Is this bad? Contemporary collectors have added speed and excitement to the art world, soaked art in financial values and put eternity on hold in favor of the now. They have created fertile ground for art to be made, seen, and, in spells, thrive. They strengthened the existing post-war canon and recently happily embraced another market-safe extension of it: overlooked women artists and artists of color. The latter in a perfect symbiosis with museums and art history, so the art world could have collectively redeemed itself from its sins of the past.

As to the present-day deadly sin of collectors, their love of trends and trophies: those who can afford it hover around classic post-war heroes, those who cannot, chase emerging hypes. There is little enthusiasm for being involved in artists’ slow ripening, existential doubts, and creative investigations that inevitably go nowhere at times. Today art has become interesting not because it gives you moments of reflection but because it sets you in motion to do things.

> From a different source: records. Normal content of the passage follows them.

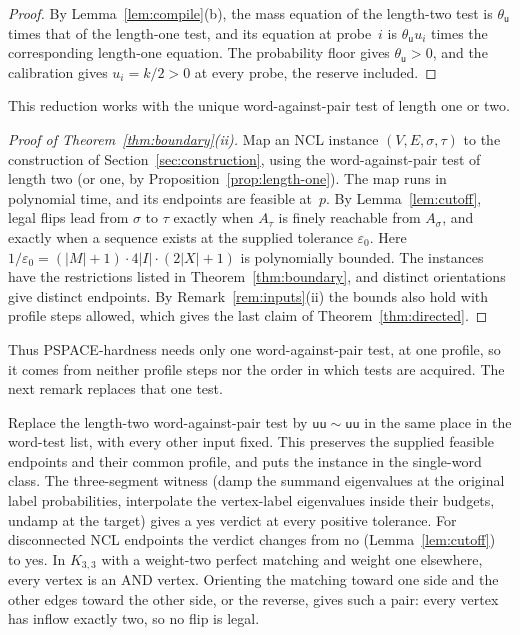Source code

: \begin{proof}
By Lemma~\ref{lem:compile}(b), the mass equation of the length-two test is
$\theta_{\mathsf u}$ times that of the length-one test, and its equation at
probe~$i$ is $\theta_{\mathsf u}u_i$ times the corresponding length-one
equation. The probability floor gives $\theta_{\mathsf u}>0$, and the calibration gives
$u_i=k/2>0$ at every probe, the reserve included.
\end{proof}

This reduction works with the unique word-against-pair test of length one
or two.

\begin{proof}[Proof of Theorem~\ref{thm:boundary}(ii)]
Map an NCL instance $(V,E,\sigma,\tau)$ to the construction of
Section~\ref{sec:construction}, using the word-against-pair test of length
two (or one, by Proposition~\ref{prop:length-one}). The map runs in
polynomial time, and its endpoints are feasible at~$p$. By
Lemma~\ref{lem:cutoff}, legal flips lead from $\sigma$ to $\tau$ exactly
when $A_\tau$ is finely reachable from $A_\sigma$, and exactly when a
sequence exists at the supplied tolerance $\varepsilon_0$. Here
$1/\varepsilon_0=(|M|+1)\cdot4|I|\cdot(2|X|+1)$ is polynomially bounded.
The instances have the restrictions listed in Theorem~\ref{thm:boundary},
and distinct orientations give distinct endpoints. By Remark~\ref{rem:inputs}(ii) the bounds also hold
with profile steps allowed, which gives the last claim of
Theorem~\ref{thm:directed}.
\end{proof}

Thus PSPACE-hardness needs only one word-against-pair test, at one
profile, so it comes from neither profile steps nor the order in which
tests are acquired. The next remark replaces that one test.

\begin{remark}\label{rem:control}
Replace the length-two word-against-pair test by
$\mathsf{uu}\sim\mathsf{uu}$ in the same place in the word-test list, with
every other input fixed. This preserves the supplied feasible endpoints and their common profile,
and puts the instance in the single-word class. The three-segment witness
(damp the summand eigenvalues at the original label probabilities,
interpolate the vertex-label eigenvalues inside their budgets, undamp at
the target) gives a yes verdict at every positive tolerance. For
disconnected NCL endpoints the verdict changes from no
(Lemma~\ref{lem:cutoff}) to yes. In $K_{3,3}$ with a weight-two perfect
matching and weight one elsewhere, every vertex is an AND vertex. Orienting
the matching toward one side and the other edges toward the other side, or
the reverse, gives such a pair: every vertex has inflow exactly two, so no
flip is legal.
\end{remark}

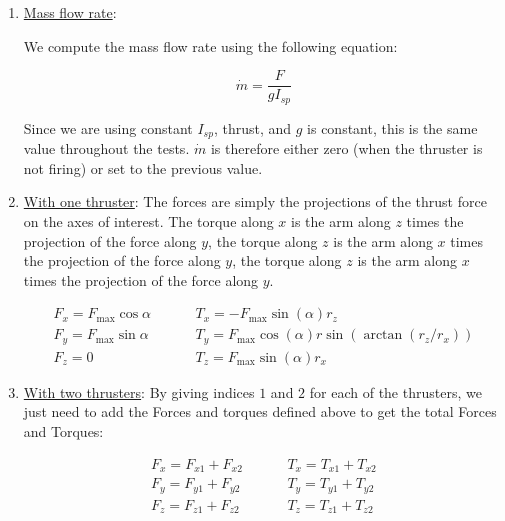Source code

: \begin{enumerate}
	
	\item{\underline{Mass flow rate}}: 
	
	We compute the mass flow rate using the following equation:
	
	\begin{equation}
	\dot{m} = \frac{F}{g I_{sp}}
	\end{equation}
	
	Since we are using constant $I_{sp}$, thrust, and $g$ is constant, this is the same value throughout the tests. $\dot{m}$ is therefore either zero (when the thruster is not firing) or set to the previous value. 
	
	\item{\underline{With one thruster}}: The forces are simply the projections of the thrust force on the axes of interest. The torque along $x$ is the arm along $z$ times the projection of the force along $y$, the torque along $z$ is the arm along $x$ times the projection of the force along $y$, the torque along $z$ is the arm along $x$ times the projection of the force along $y$. 
	
	\begin{align}
		F_x =F_{\mathrm{max}} \cos \alpha &\hspace{1cm} T_x = - F_{\mathrm{max}}\sin(\alpha) r_z \\ 
		F_y = F_{\mathrm{max}} \sin \alpha &\hspace{1cm} T_y = F_{\mathrm{max}} \cos(\alpha) r \sin( \arctan(r_z/r_x)) \\ 
		F_z = 0 &\hspace{1cm} T_z =  F_{\mathrm{max}} \sin(\alpha) r_x 
	\end{align}
	
	
	\item{\underline{With two thrusters}}: By giving indices $1$ and $2$ for each of the thrusters, we just need to add the Forces and torques defined above to get the total Forces and Torques:
	
	\begin{align}
		F_x = F_{x1} + F_{x2} &\hspace{1cm} T_x = T_{x1} + T_{x2} \\ 
		F_y =  F_{y1} + F_{y2} &\hspace{1cm} T_y =  T_{y1} + T_{y2}\\ 
		F_z =  F_{z1} + F_{z2} &\hspace{1cm} T_z =  T_{z1} + T_{z2}
	\end{align}
	

\end{enumerate}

These preferences and impulses result in the neglect of the huge middle field of artists, instead contributing towards the consolidation of power at the top galleries and biggest auction houses where most of the collectors’ money ends up. Collectors’ power is like water: if channeled well it can create immense ambitious energy, let’s say the energy of the Sistine Chapel, if left uncontrolled it will flood the system with ego trips, investment strategies, and bad taste. The question is, therefore, not whether collectors have too much power, but instead how to use this power to the benefit of the proper art system.